How I did it: I wrote two functions, one that returns a substring from index i to index j for a given string, and another to check whether the substring contains all letters. Then I used them to find the shortest substring that contains all the letters by using nested for loops.

My code (working):

#include <stdio.h>
#include <stdlib.h>
#include <string.h>
#include <limits.h>

const int LEN = 100;

char *subString(int beg, int end, int n, char str[n])
{
    int resultLen = abs(end - beg), i;
    char *result = malloc(sizeof(char) * resultLen);

    for (i = 0; i < resultLen; i++)
    {
        result[i] = str[i + beg - 1];
    }

    return result;
}

int doesSubstrContainAllLetters(int substrLen, int lettersLen, char substr[substrLen], char letters[lettersLen])
{
    int i, j, result = 1;
    char *containtChar;

    for (i = 0; i < lettersLen; i++)
    {
        containtChar = strchr(substr, letters[i]);

        if (containtChar == 0)
        {
            result = 0;
        }
        else
        {
            *containtChar = '+';
        }
    }

    return result;
}

int main()
{
    char s1[LEN], s2[LEN];

    gets(s1);
    gets(s2);

    int s1Len = strlen(s1);
    int s2Len = strlen(s2);
    int res, min_substrLen = INT_MAX, substrLen, i, j, c;

    for (i = 0; i < s1Len - 1; i++)
    {
        for (j = i + 1; j < s1Len; j++)
        {

            char *substr = subString(i, j, s1Len, s1);
            substrLen = strlen(substr);

            res = doesSubstrContainAllLetters(strlen(substr), s2Len, substr, s2);

            if (res == 1)
            {
                min_substrLen = (substrLen < min_substrLen) ? substrLen : min_substrLen;
            }
        }
    }

    for (i = 0; i < s1Len - 1; i++)
    {
        for (j = i + 1; j < s1Len; j++)
        {
            char *substr = subString(i, j, s1Len, s1);
            substrLen = strlen(substr);

            res = doesSubstrContainAllLetters(strlen(substr), s2Len, substr, s2);

            if (res == 1 && substrLen == min_substrLen)
            {
                char *substr = subString(i, j, s1Len, s1);
                printf("%s", substr);
                return 0;
            }
        }
    }

    return 0;
}

From an experienced programmer: this is not a trivial task, and it is probably ok to take some hours, depending on your level.

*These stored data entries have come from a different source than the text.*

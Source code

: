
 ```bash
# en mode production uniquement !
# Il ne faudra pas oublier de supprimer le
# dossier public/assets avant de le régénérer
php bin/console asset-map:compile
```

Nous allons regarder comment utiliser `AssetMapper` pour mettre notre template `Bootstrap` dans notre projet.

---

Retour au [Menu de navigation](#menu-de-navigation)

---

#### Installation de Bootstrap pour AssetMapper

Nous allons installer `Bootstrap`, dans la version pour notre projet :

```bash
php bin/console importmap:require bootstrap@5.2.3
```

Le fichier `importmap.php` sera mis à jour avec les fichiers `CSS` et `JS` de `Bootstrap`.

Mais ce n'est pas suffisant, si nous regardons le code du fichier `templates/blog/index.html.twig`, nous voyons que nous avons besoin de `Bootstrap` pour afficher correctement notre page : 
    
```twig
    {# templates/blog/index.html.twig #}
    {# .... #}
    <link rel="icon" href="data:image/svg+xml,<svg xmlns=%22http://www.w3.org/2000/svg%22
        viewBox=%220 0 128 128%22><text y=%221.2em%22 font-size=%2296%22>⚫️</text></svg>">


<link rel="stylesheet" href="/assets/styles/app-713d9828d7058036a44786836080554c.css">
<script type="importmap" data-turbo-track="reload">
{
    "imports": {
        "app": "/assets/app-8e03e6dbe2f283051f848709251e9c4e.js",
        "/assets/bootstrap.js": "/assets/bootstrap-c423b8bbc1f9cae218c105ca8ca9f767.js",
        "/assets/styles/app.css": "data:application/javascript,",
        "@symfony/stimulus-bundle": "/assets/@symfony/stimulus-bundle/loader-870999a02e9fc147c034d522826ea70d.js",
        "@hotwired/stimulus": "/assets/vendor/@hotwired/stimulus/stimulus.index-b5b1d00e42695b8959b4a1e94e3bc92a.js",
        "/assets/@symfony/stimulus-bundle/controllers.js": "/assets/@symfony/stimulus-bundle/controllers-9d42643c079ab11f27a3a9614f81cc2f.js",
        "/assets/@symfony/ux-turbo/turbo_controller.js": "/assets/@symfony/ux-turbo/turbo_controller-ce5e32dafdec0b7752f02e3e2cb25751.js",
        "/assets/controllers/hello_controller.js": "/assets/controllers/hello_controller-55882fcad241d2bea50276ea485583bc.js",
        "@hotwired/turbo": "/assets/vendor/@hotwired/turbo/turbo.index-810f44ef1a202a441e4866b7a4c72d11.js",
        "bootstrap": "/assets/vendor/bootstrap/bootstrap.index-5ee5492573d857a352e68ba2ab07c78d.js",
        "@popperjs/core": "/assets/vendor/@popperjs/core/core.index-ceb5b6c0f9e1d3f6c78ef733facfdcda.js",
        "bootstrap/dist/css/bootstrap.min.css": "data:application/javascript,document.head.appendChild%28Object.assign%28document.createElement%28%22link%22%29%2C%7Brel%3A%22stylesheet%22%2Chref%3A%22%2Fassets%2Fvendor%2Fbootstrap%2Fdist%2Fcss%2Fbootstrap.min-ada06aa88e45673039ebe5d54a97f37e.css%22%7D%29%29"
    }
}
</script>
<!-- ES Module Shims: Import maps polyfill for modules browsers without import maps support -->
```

I actually know some 'senior programmers' that wouldn't be able to complete it error-free. How long did you take? — Aganju, Jan 11 '21 at 23:30
It took me 1 hour to the minute Edit: but afaik what I wrote was very inefficient code, but I don't actually care about that on a test, only the time it takes to write — David Ilic, Jan 11 '21 at 23:31
My question is more of a "is there a function in C that does most of the job for me" or something. — David Ilic, Jan 11 '21 at 23:33
Improvement of working code is very much on-topic at [Code Review](https://codereview.stackexchange.com) exchange. — user58697, Jan 11 '21 at 23:49
If _needle_ was `"dott"`, should the _haystack_ need 1 or 2 `t`? — chux - Reinstate Monica, Jan 12 '21 at 00:09
Fast substring search is a big part of computer science and regular expressions. Read about Boyer Moore. And others! Maybe read https://stackoverflow.com/a/3183711/13422 — Zan Lynx, Jan 12 '21 at 00:17
Although I just noticed that your "needle" can appear in any order which makes it different. — Zan Lynx, Jan 12 '21 at 00:18
No, there isn't a function that does most of the job for you. A different approach to the problem is to use a histogram, and a sliding window. — user3386109, Jan 12 '21 at 00:22
@chux-ReinstateMonica: from the OP's code, if `s2` contains repeated characters, the substring from `s1` must also have them repeated to be a match. This may not be the actual specification, but that's what the implementation does. — chqrlie, Jan 12 '21 at 00:23

chqrlie · Answer 1 · 2021-01-12T00:52:12.770

Your code has some shortcomings:

you should not use gets().
you allocate a lot memory and never free it.
it does not work as expected if s2 contains one or more + characters

There is no function in the C library that does something close to what you need.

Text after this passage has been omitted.